[Brief]
Using the entries that follow, report the number of lines that include the string "Kortchnoi", without any other text.

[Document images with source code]
--------------------------------------------------

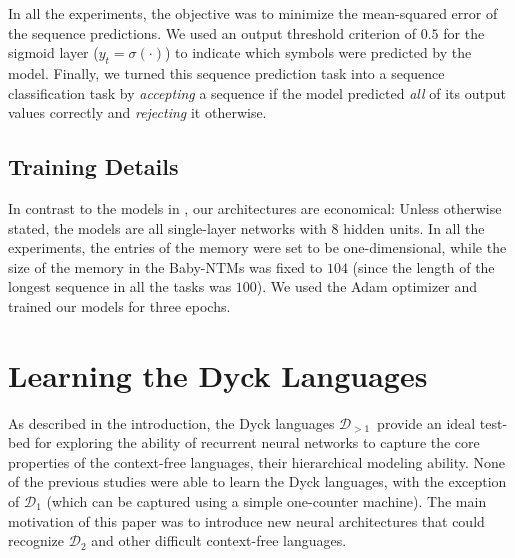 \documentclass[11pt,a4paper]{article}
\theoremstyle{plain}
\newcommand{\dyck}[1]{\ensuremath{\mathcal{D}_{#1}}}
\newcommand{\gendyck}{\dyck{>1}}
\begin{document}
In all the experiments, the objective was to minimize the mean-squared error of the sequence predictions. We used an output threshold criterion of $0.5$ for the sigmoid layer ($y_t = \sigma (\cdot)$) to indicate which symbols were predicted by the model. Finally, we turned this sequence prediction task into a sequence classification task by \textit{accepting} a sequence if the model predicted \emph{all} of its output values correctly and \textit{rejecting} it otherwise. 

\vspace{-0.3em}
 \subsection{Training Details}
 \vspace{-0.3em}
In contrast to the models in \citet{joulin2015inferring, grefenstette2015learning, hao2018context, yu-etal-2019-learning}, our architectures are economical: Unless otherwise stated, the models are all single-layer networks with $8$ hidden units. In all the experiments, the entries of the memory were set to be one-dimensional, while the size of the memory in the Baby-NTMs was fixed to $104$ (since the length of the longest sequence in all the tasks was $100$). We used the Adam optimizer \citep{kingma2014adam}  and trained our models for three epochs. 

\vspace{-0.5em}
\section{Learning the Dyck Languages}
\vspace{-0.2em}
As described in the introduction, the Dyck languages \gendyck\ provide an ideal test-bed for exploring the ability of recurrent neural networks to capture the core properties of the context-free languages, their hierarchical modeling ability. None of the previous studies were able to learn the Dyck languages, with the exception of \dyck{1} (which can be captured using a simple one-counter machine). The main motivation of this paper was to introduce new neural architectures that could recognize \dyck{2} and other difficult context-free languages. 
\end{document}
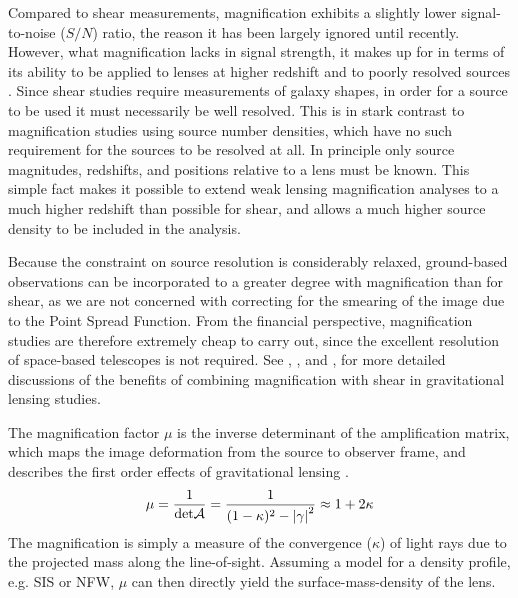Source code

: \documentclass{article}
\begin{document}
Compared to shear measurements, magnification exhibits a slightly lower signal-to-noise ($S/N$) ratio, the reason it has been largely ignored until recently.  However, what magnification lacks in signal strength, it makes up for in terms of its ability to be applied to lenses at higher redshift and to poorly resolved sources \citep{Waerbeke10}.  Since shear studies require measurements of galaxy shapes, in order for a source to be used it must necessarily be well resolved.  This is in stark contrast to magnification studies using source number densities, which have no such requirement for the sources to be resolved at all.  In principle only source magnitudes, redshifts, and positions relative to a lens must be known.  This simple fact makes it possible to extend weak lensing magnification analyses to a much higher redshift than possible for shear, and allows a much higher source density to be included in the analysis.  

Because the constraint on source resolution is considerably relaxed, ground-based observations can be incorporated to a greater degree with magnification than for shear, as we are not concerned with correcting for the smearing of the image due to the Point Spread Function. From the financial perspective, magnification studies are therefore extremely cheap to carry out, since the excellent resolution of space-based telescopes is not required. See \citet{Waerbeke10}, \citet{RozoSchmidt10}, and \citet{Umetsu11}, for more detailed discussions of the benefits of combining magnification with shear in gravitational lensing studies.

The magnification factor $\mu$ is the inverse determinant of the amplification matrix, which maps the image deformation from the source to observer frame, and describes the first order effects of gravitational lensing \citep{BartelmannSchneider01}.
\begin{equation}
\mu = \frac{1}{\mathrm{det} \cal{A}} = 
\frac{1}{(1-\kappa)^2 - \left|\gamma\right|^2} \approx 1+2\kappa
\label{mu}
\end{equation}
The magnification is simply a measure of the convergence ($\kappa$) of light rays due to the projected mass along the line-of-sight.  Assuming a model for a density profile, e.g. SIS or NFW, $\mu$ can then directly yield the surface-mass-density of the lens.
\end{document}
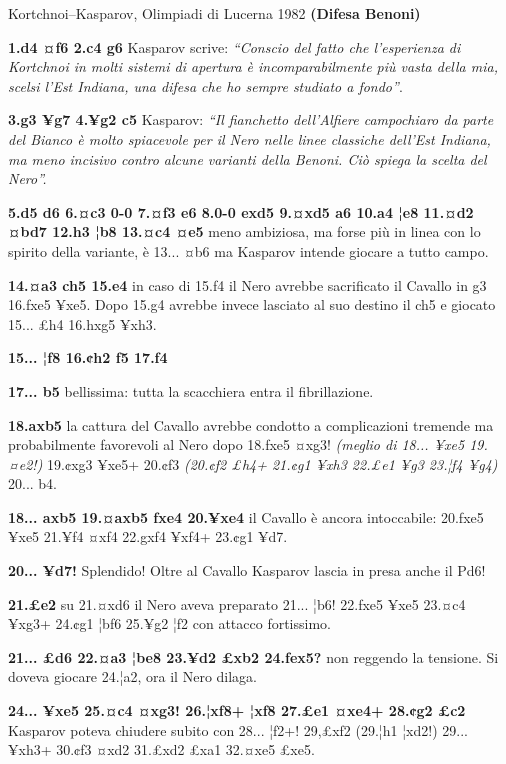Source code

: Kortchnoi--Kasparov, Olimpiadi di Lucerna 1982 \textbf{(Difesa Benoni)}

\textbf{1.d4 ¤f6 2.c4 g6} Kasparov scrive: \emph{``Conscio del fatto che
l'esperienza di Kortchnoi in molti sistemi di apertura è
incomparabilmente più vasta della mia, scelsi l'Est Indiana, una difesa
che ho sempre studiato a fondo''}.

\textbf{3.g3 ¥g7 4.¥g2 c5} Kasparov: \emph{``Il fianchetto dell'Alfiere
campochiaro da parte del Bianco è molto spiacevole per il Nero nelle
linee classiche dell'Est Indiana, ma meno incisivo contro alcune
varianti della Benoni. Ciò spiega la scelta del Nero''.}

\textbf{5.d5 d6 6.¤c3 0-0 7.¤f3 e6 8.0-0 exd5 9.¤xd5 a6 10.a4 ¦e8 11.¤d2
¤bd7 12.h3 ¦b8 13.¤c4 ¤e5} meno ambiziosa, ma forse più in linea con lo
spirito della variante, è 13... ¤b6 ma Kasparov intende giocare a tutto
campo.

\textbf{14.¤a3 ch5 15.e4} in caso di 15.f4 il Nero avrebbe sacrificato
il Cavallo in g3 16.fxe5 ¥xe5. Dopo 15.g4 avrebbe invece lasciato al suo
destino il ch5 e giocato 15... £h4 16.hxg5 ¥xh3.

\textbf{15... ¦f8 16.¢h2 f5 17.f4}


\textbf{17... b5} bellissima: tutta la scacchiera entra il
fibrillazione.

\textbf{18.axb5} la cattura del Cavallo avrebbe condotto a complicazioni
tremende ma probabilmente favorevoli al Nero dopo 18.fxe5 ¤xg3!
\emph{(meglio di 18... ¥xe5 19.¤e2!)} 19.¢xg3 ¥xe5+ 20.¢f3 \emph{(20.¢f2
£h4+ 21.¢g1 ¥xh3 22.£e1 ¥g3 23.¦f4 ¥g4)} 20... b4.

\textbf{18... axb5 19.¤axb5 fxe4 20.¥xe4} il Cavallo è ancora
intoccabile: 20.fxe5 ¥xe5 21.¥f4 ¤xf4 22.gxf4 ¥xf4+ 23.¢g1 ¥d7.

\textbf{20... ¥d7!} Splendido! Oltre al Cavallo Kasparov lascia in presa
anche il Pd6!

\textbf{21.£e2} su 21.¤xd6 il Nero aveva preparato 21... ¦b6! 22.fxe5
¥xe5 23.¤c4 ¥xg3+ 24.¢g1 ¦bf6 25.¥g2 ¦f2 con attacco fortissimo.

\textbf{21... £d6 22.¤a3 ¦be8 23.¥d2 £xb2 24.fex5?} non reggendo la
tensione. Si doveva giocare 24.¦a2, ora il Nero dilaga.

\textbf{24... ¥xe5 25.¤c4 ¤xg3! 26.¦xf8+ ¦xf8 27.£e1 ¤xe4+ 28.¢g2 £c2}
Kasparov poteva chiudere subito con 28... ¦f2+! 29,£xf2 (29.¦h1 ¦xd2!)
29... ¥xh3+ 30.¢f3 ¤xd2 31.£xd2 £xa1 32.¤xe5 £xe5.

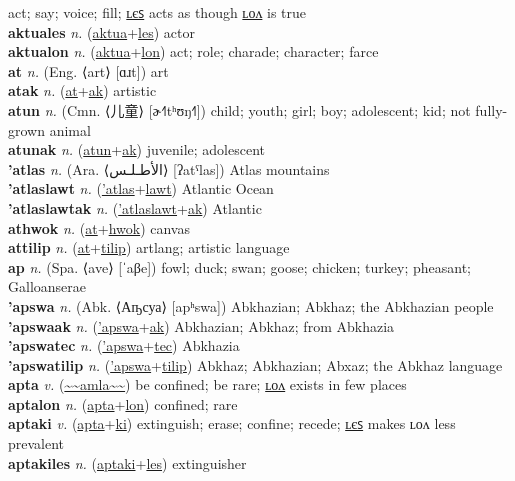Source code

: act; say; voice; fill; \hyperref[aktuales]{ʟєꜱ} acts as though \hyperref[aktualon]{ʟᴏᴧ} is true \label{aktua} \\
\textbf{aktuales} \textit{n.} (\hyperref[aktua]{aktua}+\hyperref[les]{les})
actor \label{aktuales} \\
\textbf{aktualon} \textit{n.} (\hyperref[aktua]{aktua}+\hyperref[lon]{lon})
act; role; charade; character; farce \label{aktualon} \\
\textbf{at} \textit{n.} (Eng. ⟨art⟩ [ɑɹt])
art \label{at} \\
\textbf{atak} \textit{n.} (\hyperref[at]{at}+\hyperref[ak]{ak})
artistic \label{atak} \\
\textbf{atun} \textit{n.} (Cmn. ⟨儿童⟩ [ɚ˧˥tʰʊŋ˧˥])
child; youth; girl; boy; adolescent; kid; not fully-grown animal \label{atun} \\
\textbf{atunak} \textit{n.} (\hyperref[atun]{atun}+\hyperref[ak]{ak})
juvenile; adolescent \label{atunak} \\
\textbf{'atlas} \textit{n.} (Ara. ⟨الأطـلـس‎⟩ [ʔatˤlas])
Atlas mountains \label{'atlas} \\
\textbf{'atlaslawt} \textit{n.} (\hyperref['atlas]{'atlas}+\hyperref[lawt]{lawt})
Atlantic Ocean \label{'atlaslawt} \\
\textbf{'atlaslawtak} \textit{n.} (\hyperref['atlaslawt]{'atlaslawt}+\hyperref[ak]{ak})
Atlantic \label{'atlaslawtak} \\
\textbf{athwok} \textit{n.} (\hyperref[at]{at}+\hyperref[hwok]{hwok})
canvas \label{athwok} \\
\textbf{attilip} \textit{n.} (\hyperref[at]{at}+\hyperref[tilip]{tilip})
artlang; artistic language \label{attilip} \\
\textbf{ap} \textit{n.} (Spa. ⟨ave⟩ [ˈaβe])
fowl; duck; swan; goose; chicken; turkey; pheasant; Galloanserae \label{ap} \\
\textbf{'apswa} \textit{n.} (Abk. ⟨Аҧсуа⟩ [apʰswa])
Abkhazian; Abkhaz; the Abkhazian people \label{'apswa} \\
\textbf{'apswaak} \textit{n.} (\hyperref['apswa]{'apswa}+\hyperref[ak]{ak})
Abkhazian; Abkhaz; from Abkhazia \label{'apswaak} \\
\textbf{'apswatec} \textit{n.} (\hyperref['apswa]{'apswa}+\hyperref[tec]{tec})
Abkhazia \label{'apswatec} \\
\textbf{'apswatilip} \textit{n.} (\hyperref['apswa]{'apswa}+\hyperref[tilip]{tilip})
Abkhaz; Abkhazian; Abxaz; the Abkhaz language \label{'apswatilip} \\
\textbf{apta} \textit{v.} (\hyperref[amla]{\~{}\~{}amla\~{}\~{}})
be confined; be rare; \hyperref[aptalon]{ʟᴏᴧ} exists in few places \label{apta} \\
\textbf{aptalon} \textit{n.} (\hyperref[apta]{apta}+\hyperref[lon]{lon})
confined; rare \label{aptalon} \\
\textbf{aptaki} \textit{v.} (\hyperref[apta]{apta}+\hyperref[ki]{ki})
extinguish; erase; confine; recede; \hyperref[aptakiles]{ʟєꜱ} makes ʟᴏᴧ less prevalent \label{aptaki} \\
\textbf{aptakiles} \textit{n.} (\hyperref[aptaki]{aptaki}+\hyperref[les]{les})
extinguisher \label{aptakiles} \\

--------------------------------------------------

[Solution to the problem]
2